TASK OBJECTIVE: Locate the word "your" in the entries below, then gather every line that holds it.

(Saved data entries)
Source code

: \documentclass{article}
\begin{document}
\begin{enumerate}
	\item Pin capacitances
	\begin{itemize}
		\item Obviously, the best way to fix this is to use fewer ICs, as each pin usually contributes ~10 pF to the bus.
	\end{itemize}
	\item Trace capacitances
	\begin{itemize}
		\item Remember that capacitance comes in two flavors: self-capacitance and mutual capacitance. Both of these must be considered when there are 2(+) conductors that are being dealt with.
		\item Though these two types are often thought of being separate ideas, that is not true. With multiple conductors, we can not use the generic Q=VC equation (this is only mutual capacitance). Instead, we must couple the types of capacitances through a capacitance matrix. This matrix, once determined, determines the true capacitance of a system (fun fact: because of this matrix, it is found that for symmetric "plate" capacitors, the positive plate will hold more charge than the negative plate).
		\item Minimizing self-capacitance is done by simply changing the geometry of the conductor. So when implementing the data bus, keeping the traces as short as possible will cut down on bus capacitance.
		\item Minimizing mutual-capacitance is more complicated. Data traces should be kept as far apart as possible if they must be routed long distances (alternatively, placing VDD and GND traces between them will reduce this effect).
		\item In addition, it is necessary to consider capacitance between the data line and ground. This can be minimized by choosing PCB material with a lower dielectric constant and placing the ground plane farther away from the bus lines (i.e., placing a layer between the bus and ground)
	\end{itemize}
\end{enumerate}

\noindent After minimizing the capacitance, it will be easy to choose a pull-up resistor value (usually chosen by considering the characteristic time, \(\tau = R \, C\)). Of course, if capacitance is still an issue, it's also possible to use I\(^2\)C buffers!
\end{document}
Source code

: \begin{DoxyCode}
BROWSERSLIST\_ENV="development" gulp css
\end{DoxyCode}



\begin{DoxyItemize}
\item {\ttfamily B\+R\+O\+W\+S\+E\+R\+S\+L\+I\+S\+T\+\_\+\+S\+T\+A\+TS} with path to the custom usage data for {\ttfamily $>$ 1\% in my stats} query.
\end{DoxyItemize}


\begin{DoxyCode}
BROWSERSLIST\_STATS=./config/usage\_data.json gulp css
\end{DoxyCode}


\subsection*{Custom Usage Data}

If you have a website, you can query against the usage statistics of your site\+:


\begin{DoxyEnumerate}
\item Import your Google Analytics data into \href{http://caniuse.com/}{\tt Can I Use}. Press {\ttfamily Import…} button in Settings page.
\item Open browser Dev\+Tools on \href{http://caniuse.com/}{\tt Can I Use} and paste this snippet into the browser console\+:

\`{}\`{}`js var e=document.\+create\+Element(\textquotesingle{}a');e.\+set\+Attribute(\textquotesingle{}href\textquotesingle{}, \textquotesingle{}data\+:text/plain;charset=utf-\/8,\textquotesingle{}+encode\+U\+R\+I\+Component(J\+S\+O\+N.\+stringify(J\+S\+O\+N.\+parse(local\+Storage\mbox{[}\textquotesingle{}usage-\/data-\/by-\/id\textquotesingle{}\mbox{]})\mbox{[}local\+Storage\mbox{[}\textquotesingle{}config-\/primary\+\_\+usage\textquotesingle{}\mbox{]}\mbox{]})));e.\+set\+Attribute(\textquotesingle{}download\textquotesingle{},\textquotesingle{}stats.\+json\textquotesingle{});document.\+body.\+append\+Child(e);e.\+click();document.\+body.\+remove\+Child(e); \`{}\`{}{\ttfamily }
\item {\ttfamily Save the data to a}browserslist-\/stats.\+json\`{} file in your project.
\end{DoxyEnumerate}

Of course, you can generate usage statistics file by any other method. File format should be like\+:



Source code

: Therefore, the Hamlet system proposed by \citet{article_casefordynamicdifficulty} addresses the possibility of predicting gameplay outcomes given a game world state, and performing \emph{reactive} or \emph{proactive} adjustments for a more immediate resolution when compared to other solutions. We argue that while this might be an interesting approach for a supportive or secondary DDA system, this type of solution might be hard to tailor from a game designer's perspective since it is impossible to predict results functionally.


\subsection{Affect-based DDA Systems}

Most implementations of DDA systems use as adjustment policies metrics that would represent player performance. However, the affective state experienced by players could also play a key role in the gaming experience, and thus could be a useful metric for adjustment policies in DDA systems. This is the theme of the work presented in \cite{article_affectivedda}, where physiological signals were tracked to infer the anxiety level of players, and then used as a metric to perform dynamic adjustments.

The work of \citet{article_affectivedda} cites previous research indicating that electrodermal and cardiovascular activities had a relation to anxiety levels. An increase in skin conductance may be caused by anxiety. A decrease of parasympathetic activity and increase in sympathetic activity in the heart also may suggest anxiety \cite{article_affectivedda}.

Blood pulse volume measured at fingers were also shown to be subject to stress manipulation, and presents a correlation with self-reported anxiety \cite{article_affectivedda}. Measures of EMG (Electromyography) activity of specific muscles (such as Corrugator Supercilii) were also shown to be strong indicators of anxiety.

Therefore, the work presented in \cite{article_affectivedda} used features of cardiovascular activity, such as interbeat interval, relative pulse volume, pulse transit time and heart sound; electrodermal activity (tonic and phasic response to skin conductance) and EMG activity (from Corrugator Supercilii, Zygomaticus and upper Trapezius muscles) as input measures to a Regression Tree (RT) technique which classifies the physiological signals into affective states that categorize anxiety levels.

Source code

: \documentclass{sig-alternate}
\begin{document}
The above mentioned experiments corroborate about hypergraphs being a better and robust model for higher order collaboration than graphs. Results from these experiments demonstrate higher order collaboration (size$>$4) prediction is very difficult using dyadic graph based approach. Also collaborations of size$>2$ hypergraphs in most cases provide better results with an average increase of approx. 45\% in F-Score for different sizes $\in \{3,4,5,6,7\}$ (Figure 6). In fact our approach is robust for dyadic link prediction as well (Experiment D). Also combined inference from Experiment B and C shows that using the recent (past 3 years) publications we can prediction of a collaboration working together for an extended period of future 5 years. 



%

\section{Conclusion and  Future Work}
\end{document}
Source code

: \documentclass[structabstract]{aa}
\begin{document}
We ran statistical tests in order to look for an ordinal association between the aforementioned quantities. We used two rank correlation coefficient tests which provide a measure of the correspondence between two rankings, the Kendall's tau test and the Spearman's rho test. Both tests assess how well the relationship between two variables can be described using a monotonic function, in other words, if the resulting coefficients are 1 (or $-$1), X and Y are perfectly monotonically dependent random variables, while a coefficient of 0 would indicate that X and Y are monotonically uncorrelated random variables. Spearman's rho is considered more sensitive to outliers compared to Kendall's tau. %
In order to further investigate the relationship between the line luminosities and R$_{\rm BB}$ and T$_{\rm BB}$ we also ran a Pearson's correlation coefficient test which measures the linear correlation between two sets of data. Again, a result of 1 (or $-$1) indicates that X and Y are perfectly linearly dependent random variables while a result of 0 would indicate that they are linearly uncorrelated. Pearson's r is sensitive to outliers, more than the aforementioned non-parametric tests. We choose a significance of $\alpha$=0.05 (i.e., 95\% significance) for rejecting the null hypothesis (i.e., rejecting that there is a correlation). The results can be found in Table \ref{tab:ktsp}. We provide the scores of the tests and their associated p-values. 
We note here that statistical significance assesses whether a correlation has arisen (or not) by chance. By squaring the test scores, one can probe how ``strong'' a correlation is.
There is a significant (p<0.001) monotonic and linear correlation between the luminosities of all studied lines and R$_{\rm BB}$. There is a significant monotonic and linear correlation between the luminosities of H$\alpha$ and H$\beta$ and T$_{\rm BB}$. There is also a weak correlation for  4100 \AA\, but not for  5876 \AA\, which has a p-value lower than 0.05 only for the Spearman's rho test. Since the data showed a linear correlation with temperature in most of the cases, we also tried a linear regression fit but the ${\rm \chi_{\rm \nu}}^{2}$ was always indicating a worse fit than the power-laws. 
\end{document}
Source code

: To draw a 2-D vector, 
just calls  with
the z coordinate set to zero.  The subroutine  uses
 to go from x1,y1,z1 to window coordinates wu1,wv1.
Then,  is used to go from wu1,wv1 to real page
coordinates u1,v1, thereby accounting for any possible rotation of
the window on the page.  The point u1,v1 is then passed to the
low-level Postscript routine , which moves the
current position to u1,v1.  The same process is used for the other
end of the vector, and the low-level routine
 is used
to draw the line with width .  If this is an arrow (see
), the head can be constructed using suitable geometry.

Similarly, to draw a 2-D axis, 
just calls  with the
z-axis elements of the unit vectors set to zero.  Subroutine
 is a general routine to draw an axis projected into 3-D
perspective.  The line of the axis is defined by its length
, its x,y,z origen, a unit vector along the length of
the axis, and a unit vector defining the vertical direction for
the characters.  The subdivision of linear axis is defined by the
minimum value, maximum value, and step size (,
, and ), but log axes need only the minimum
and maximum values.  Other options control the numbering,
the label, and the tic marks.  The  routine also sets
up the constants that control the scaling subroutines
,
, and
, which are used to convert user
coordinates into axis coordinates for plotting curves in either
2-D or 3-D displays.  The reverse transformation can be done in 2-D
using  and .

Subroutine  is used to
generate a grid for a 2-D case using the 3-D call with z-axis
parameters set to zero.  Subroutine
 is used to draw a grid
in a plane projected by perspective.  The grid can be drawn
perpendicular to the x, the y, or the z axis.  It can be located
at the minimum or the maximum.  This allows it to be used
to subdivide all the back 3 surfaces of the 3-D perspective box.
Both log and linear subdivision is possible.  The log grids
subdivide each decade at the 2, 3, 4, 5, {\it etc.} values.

OUTPUT FOR THIS TASK:
If you have a website, you can query against the usage statistics of your site\+:
\item Import your Google Analytics data into \href{http://caniuse.com/}{\tt Can I Use}. Press {\ttfamily Import…} button in Settings page.
\item {\ttfamily Save the data to a}browserslist-\/stats.\+json\`{} file in your project.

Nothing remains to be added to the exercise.